A.   Interpretation of 26 M.R.S. § 965(1)

     [¶ 15] The Association argues that the MLRB's determination that the
120-day notice requirement applies to impact bargaining is contrary to the
language of section 965(1), public policy, and long-established past practice
and case law. In contrast, the School Board and the MLRB contend that the
statutory language clearly and unambiguously requires that bargaining agents
comply with the 120-day notice provision whenever appropriations of money
are at issue, regardless of whether the parties are engaging in impact 
bargaining or other types of collective bargaining. We agree with the School
  

[end of page 8]


Board and the MLRB that the 120-day notice requirement applies whenever the
parties engage in any type of collective bargaining, including impact bargaining,
when the subject of the bargaining involves the appropriation of money by the
municipality.

     [¶16] The first step in our analysis is to look at the plain language of the
statute.

     Section 965 (1) states in whole:

     1. Negotiations. It is the obligation of the public employer and the
     bargaining agent to bargain collectively. "Collective bargaining"
     means, for the purposes of this chapter, their mutual obligation:

          A. To meet at reasonable times;

          B. To meet within 10 days after receipt of written notice from
          the other party requesting a meeting for collective
          bargaining purposes, as long as the parties have not
          otherwise agreed in a prior written contract.
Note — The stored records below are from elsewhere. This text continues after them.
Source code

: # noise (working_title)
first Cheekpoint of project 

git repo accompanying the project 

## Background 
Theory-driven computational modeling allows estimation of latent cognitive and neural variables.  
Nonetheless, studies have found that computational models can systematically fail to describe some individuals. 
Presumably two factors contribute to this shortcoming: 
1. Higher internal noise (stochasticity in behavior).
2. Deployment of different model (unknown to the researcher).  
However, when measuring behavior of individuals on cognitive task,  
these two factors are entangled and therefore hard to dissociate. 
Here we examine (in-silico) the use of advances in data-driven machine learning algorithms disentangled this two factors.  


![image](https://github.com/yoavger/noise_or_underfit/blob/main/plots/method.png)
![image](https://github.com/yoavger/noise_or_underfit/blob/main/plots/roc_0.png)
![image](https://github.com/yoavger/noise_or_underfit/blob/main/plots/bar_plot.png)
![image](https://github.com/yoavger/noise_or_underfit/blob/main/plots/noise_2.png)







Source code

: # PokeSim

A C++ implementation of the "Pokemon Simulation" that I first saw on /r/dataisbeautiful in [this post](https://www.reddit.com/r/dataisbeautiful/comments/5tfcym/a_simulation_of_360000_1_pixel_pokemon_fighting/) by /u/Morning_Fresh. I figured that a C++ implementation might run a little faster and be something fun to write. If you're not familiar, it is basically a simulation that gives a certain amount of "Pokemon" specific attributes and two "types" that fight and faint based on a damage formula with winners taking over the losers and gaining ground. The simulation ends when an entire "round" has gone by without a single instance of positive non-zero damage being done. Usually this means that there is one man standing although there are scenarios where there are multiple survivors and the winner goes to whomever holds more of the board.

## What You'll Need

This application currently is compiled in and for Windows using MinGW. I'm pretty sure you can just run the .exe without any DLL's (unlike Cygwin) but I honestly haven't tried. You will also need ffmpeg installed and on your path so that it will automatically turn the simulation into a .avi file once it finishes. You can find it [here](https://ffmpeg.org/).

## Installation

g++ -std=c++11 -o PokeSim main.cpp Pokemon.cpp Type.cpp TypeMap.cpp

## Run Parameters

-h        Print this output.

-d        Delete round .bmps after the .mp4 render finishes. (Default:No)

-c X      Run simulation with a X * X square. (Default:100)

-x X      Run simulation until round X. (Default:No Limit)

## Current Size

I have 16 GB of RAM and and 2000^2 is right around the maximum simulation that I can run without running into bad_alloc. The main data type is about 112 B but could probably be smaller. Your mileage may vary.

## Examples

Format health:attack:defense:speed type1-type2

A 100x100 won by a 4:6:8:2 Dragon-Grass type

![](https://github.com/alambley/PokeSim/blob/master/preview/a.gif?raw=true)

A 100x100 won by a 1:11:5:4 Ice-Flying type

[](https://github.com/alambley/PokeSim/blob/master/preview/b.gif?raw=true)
This obligation
          is suspended during the period between a referendum
          approving a new regional school unit and the operational
          date of the regional school unit, as long as the parties meet at
          reasonable times during that period;

          C. To confer and negotiate in good faith with respect to
          wages, hours, working conditions and contract grievance
          arbitration, except that by such obligation neither party may
          be compelled to agreee to a proposal or be required to make a
          concession and except that public employers of teachers
          shall meet and consult but not negotiate with respect to
          educational policies; for the purpose of this paragraph,
          educational policies may not include wages, hours, working
          conditions or contract grievance arbitration;


[end of page 9]


          D. To execute in writing any agreements arrived at, the term 
          of any such agreement to be subject to negotiation but may
          not exceed 3 years; and

          E. To participate in good faith in the mediation, fact-finding
          and arbitration procedures required by this section.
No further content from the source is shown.